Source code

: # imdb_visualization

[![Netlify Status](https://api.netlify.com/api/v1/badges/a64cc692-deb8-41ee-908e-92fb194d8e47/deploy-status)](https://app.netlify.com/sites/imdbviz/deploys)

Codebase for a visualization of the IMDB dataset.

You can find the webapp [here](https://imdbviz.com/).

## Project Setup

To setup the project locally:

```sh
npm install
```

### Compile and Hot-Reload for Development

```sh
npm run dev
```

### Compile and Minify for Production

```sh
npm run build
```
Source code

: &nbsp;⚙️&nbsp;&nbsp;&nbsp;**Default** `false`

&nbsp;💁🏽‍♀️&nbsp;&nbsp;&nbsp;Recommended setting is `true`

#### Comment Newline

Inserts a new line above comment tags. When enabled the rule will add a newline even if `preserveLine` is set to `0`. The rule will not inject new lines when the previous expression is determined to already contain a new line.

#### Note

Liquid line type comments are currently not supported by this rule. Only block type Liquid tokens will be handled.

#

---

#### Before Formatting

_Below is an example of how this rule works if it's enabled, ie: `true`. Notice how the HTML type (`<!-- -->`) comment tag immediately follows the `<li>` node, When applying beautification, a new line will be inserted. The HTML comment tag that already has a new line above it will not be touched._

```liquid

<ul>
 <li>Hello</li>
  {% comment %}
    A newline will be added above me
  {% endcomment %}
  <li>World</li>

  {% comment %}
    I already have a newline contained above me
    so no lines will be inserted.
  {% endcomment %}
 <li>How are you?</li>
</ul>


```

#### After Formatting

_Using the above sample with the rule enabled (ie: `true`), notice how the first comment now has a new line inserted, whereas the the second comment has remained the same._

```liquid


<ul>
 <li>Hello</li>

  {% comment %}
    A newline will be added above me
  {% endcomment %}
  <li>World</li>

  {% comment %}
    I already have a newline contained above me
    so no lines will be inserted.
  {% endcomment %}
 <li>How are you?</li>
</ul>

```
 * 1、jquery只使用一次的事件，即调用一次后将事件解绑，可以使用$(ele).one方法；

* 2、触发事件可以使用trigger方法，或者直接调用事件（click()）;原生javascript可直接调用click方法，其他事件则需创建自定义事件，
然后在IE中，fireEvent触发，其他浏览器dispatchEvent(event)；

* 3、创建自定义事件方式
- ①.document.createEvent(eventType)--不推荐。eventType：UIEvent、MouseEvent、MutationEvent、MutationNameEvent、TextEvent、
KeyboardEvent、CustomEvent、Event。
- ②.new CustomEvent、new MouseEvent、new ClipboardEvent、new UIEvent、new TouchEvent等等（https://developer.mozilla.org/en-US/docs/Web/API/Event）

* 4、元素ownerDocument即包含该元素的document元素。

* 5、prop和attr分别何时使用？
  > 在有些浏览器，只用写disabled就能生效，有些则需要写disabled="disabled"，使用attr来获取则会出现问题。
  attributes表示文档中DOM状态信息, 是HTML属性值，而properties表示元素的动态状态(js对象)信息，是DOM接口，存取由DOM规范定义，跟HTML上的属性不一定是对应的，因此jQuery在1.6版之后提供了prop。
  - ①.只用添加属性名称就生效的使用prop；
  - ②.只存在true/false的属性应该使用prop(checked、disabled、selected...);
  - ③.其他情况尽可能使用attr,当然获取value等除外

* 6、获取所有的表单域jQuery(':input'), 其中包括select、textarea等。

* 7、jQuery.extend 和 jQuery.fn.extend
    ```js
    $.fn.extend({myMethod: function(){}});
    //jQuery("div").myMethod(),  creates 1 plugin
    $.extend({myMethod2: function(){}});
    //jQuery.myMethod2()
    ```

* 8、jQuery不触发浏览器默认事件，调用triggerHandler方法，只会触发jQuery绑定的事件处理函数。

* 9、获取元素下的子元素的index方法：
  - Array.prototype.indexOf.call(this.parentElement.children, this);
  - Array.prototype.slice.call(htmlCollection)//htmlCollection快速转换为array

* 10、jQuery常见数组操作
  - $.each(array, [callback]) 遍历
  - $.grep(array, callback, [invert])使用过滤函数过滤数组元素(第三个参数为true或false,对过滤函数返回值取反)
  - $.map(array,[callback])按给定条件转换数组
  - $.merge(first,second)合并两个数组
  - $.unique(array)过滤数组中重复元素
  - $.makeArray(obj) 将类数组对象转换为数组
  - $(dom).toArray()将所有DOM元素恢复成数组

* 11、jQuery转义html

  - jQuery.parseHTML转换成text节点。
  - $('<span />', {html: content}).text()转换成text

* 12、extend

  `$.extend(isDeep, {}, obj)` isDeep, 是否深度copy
● ● ● ●
WHAT NEEDS TO BE DONE |
Look through the records for the string "function". Copy every line that has it.

RESPONSE TO THE EXERCISE |
    $.fn.extend({myMethod: function(){}});
    $.extend({myMethod2: function(){}});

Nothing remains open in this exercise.